Content starts

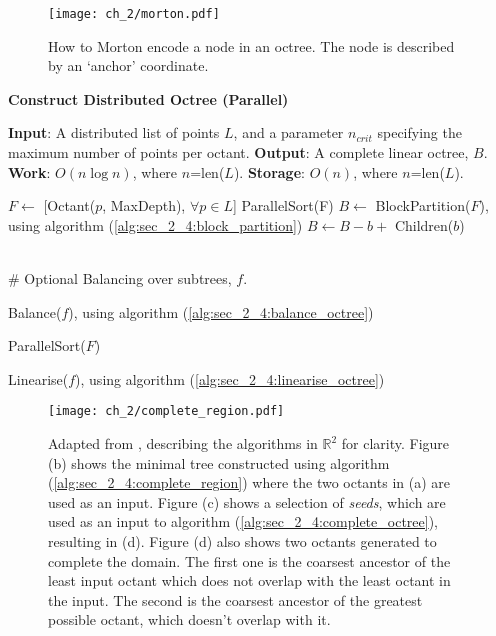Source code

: \begin{figure}
    \centerline{\texttt{[image: ch\_2/morton.pdf]}}
    \caption{How to Morton encode a node in an octree. The node is described by an `anchor' coordinate.}
    \label{fig:sec_2_4:morton}
\end{figure}

\begin{algorithm}
    \caption{\textbf{Construct Distributed Octree (Parallel)}}
    \label{alg:sec_2_4:point2octree}
    \begin{algorithmic}
        \STATE \textbf{Input}: A distributed list of points $L$, and a parameter $n_{crit}$ specifying the maximum number of points per octant.
        \STATE \textbf{Output}: A complete linear octree, $B$. 
        \STATE \textbf{Work}: $O(n \log n)$, where $n$=len($L$).
        \STATE \textbf{Storage}: $O(n)$, where $n$=len($L$).
        
        \STATE $F \gets $ [Octant($p$, MaxDepth), $\forall p \in L$]
        \STATE ParallelSort(F)
        \STATE $B \gets $ BlockPartition($F$), using algorithm (\ref{alg:sec_2_4:block_partition})
                \STATE $B \gets B - b + $ Children($b$)
            \ENDIF
        \ENDFOR

        \STATE \\\# Optional Balancing over subtrees, $f$.

                \STATE Balance($f$), using algorithm (\ref{alg:sec_2_4:balance_octree})
            \ENDFOR

            \STATE ParallelSort($F$)
            
                \STATE Linearise($f$), using algorithm (\ref{alg:sec_2_4:linearise_octree})
            \ENDFOR
        \ENDIF

    \end{algorithmic}
\end{algorithm}

\begin{figure}
    \centerline{\texttt{[image: ch\_2/complete\_region.pdf]}}
    \caption{Adapted from \cite{sundar2008bottom}, describing the algorithms in $\mathbb{R}^2$ for clarity. Figure (b) shows the minimal tree constructed using algorithm (\ref{alg:sec_2_4:complete_region}) where the two octants in (a) are used as an input. Figure (c) shows a selection of \textit{seeds}, which are used as an input to algorithm (\ref{alg:sec_2_4:complete_octree}), resulting in (d). Figure (d) also shows two octants generated to complete the domain.  The first one is the coarsest ancestor of the least input octant which does not overlap with the least octant in the input. The second is the coarsest ancestor of the greatest possible octant, which doesn't overlap with it.}
    \label{fig:sec_2_4:complete}
\end{figure}

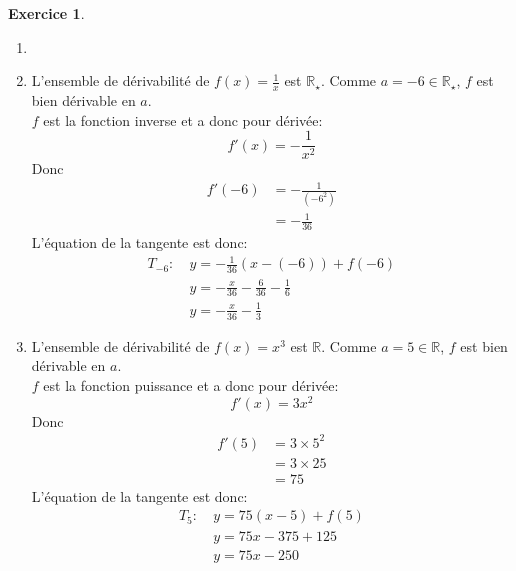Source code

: \documentclass{exam}
\theoremstyle{definition}
\newtheorem{exercice}{Exercice}
\begin{document}
\begin{exercice}
    \begin{enumerate}
        \item[]
        \item L'ensemble de dérivabilité de $f(x) = \frac{1}{x}$ est $\mathbb{R}_\star$. Comme $a = -6 \in \mathbb{R}_\star$, $f$ est bien dérivable en $a$.\\
        $f$ est la fonction inverse et a donc pour dérivée:
        $$
            f'(x) = -\frac{1}{x^2}
        $$
        Donc
        \begin{align*}
            f'(-6) &= -\frac{1}{(-6^2)}\\
            &= -\frac{1}{36}
        \end{align*}
        L'équation de la tangente est donc:
        \begin{align*}
            T_{-6}:\ & y = -\frac{1}{36}(x - (-6)) + f(-6)\\
            & y = -\frac{x}{36} - \frac{6}{36} - \frac{1}{6}\\
            & y = -\frac{x}{36} - \frac{1}{3}
        \end{align*}
        \item L'ensemble de dérivabilité de $f(x) = x^3$ est $\mathbb{R}$. Comme $a = 5 \in \mathbb{R}$, $f$ est bien dérivable en $a$.\\
        $f$ est la fonction puissance et a donc pour dérivée:
        $$
            f'(x) = 3x^2
        $$
        Donc
        \begin{align*}
            f'(5) &= 3\times5^2\\
            &= 3\times25\\
            &= 75
        \end{align*}
        L'équation de la tangente est donc:
        \begin{align*}
            T_5:\ & y = 75(x - 5) + f(5)\\
            & y = 75x - 375 + 125\\
            & y = 75x - 250
        \end{align*}
    \end{enumerate}
\end{exercice}
\end{document}
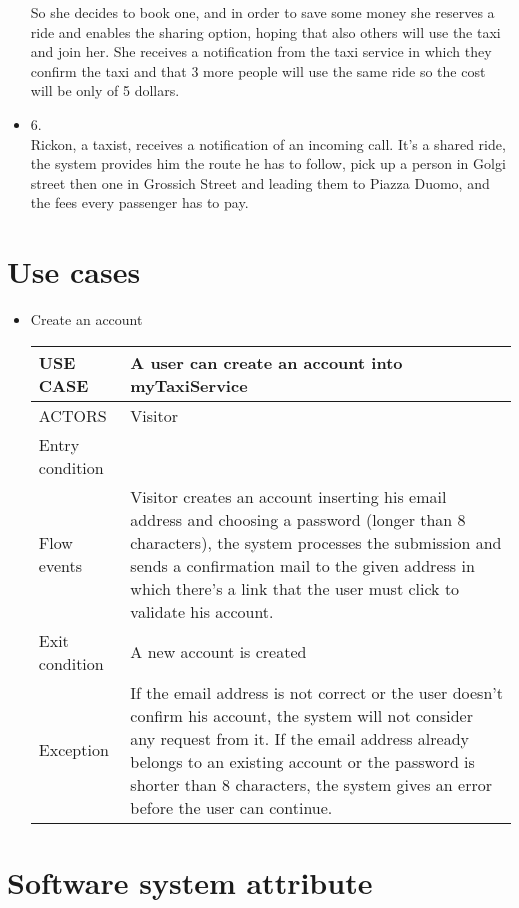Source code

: \begin{itemize}
So she decides to book one, and in order to save some money she reserves a ride and enables the sharing option,
hoping that also others will use the taxi and join her.
She receives a notification from the taxi service in which they confirm the taxi and that 3 more people will use the same ride so the cost will be only of 5 dollars.
\item 6.\\
Rickon, a taxist, receives a notification of an incoming call. It's a shared ride, the system provides him the route he has to follow, pick up a person in Golgi street then 
one in Grossich Street and leading them to Piazza Duomo, and the fees every passenger has to pay.
\end{itemize}

\section {Use cases}
\begin{itemize}
\item Create an account
\begin{center}
    \begin{tabular}{ | l | p{13cm} |}
    \hline
   USE CASE & A user can create an account into myTaxiService \\ \hline
    ACTORS & Visitor \\ \hline
     Entry condition &  \\ \hline
     Flow events & Visitor creates an account inserting his email address and choosing a password (longer than 8 characters), the system processes the submission and sends a confirmation mail to the given address in which there’s a link that the user must click to validate his account. \\ \hline
     Exit condition & A new account is created \\ \hline
     Exception &  If the email address is not correct or the user doesn’t confirm his account, the system will not consider any request from it. If the email address already belongs to an existing account or the password is shorter than 8 characters, the system gives an error before the user can continue.\\ \hline
    \end{tabular}
\end{center}

\end{itemize}

\section{Software system attribute}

Content ends

## ABOUT THIS TASK
Copy each line of the records containing the string "dérivable".

## SOLUTION TO THIS EXERCISE
        \item L'ensemble de dérivabilité de $f(x) = \frac{1}{x}$ est $\mathbb{R}_\star$. Comme $a = -6 \in \mathbb{R}_\star$, $f$ est bien dérivable en $a$.\\
        \item L'ensemble de dérivabilité de $f(x) = x^3$ est $\mathbb{R}$. Comme $a = 5 \in \mathbb{R}$, $f$ est bien dérivable en $a$.\\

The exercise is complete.